Zooming out and zooming in on student mathematics data: Developing teacher data literacy to enhance teaching and learning
Project Dates: January 2019 - December 2020
Partnerships: Funded by the Teaching and Learning Research Initiative
What is the aim of the research?
This project aims to understand how to develop teacher data literacy as a process that involves ‘zooming in’ to use data to inform teacher action with classes and individual students, and ‘zooming out’ to consider student data collated across a Kāhui Ako (Community of Learning).
Why is this research important?
Despite increasing policy and commercial interest in evidence-based practice, international research consistently reports that many educators do not make effective use of the student data they collect (Mandinach et al., 2015; Kippers et al., 2018). Within New Zealand, the Education Review Office (ERO) have expressed the need for teacher data literacy and their concern about current levels of data literacy in New Zealand schools (ERO, 2017).
How will the research be conducted?
While teachers and schools have access to an increasing range of data, the challenge is using these data to support student learning outcomes. Using a design-based implementation research approach, the research will explore the nature of effective development and support for teachers as data coaches of their colleagues, as a means of developing a culture of proactive data use. This approach is distinguished by (a) a focus on persistent problems of practice from multiple stakeholders’ perspectives; (b) a commitment to iterative, collaborative design; (c) a concern with developing theory related to both classroom learning and implementation through systematic inquiry; and (d) a concern with developing capacity for sustaining change in a system.
Nicola Gibson, a member of the research team for this project alongside Frances and Bronwen, leads the Pukekohe Kāhui Ako Inquiry strand focused on data literacy for mathematics teaching and learning.
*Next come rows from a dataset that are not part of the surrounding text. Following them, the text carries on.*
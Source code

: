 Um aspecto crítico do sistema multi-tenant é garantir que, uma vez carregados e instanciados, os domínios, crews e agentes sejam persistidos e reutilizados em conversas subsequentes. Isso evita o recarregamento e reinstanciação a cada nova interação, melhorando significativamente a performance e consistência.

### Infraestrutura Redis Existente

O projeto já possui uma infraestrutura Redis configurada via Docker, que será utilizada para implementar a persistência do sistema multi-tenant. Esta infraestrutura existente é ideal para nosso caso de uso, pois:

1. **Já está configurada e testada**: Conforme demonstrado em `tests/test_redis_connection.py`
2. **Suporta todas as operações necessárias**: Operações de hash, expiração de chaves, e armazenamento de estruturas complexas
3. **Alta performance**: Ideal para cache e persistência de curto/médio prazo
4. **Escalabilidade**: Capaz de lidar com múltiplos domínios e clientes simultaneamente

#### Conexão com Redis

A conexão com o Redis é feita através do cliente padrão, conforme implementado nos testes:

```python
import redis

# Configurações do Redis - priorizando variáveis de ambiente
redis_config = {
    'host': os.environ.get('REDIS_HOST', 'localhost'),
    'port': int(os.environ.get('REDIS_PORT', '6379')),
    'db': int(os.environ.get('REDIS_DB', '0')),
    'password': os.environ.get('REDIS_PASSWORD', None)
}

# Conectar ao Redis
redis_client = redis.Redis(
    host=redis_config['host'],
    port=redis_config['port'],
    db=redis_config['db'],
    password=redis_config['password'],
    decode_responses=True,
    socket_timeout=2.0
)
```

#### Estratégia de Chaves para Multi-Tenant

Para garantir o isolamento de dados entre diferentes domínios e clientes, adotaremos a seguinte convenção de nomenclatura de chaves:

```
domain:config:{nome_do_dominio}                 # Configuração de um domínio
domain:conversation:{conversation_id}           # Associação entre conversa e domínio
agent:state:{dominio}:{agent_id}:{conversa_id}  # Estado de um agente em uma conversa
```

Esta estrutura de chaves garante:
The overall 16-school Kāhui Ako leadership group supports this focus and has called for research (beyond the current teacher professional learning inquiries) into how teachers might develop and use data literacy capacities to collate, analyse, and use data about student mathematics across the levels of (i) their school classrooms and individual students, (ii) their own schools, and (iii) a multi-school learning community.
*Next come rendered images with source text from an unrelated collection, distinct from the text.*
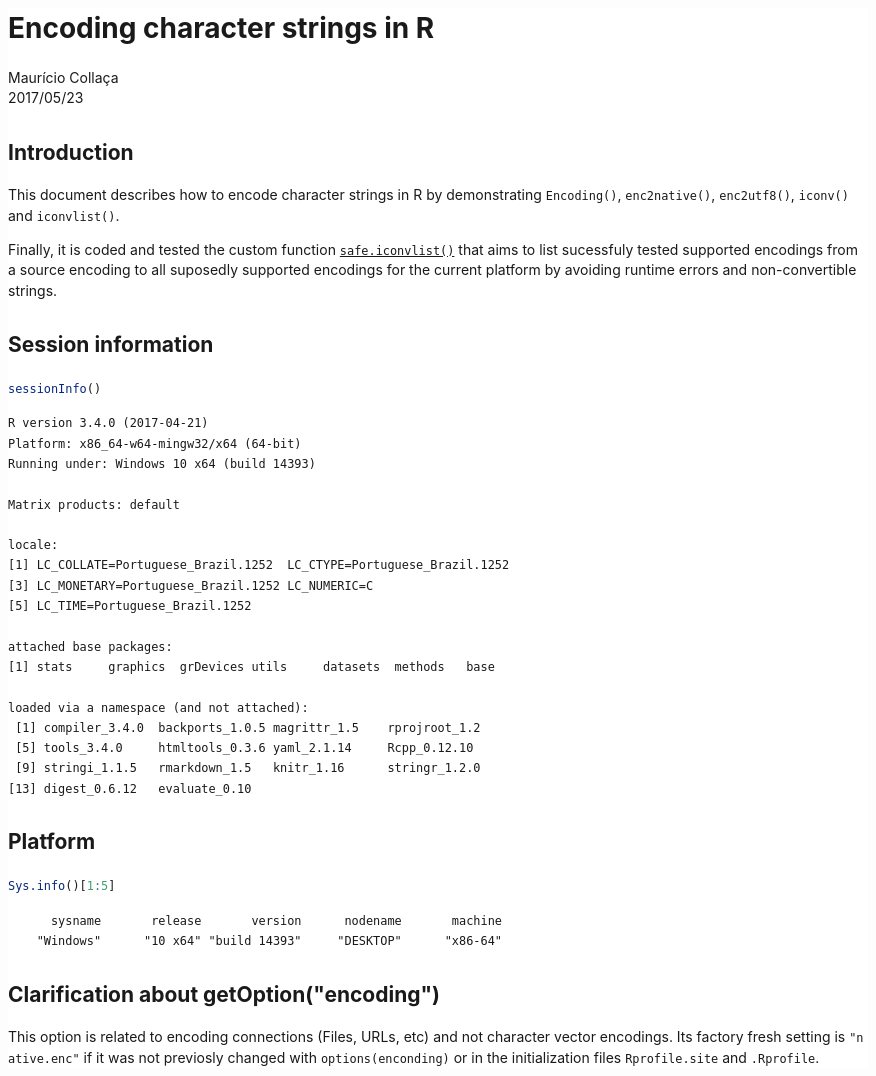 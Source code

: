 # Encoding character strings in R
Maurício Collaça  
2017/05/23  

## Introduction
This document describes how to encode character strings in R by demonstrating `Encoding()`, `enc2native()`, `enc2utf8()`, `iconv()` and `iconvlist()`.

Finally, it is coded and tested the custom function [`safe.iconvlist()`](https://github.com/mauriciocramos/encoding/blob/master/safe.iconvlist.R) that aims to list sucessfuly tested supported encodings from a source encoding to all suposedly supported encodings for the current platform by avoiding runtime errors and non-convertible strings.

## Session information

```r
sessionInfo()
```

```
R version 3.4.0 (2017-04-21)
Platform: x86_64-w64-mingw32/x64 (64-bit)
Running under: Windows 10 x64 (build 14393)

Matrix products: default

locale:
[1] LC_COLLATE=Portuguese_Brazil.1252  LC_CTYPE=Portuguese_Brazil.1252   
[3] LC_MONETARY=Portuguese_Brazil.1252 LC_NUMERIC=C                      
[5] LC_TIME=Portuguese_Brazil.1252    

attached base packages:
[1] stats     graphics  grDevices utils     datasets  methods   base     

loaded via a namespace (and not attached):
 [1] compiler_3.4.0  backports_1.0.5 magrittr_1.5    rprojroot_1.2  
 [5] tools_3.4.0     htmltools_0.3.6 yaml_2.1.14     Rcpp_0.12.10   
 [9] stringi_1.1.5   rmarkdown_1.5   knitr_1.16      stringr_1.2.0  
[13] digest_0.6.12   evaluate_0.10  
```
## Platform

```r
Sys.info()[1:5]
```

```
      sysname       release       version      nodename       machine 
    "Windows"      "10 x64" "build 14393"     "DESKTOP"      "x86-64" 
```
## Clarification about getOption("encoding")
This option is related to encoding connections (Files, URLs, etc) and not character vector encodings.  Its factory fresh setting is `"native.enc"` if it was not previosly changed with `options(enconding)` or in the initialization files `Rprofile.site` and `.Rprofile`.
Working with the nine schools in the Inquiry Strand, Nicola is interested in using the mathematics learning progressions and in understanding what pathways best support the development of teachers’ data literacy for action. To understand and respond to this complexity, the research will adopt a systems view of assessment (Stiggins, 2008), which acknowledges the interdependence of, and need for, coherence across the levels of classroom, school, and national policy agendas and practices.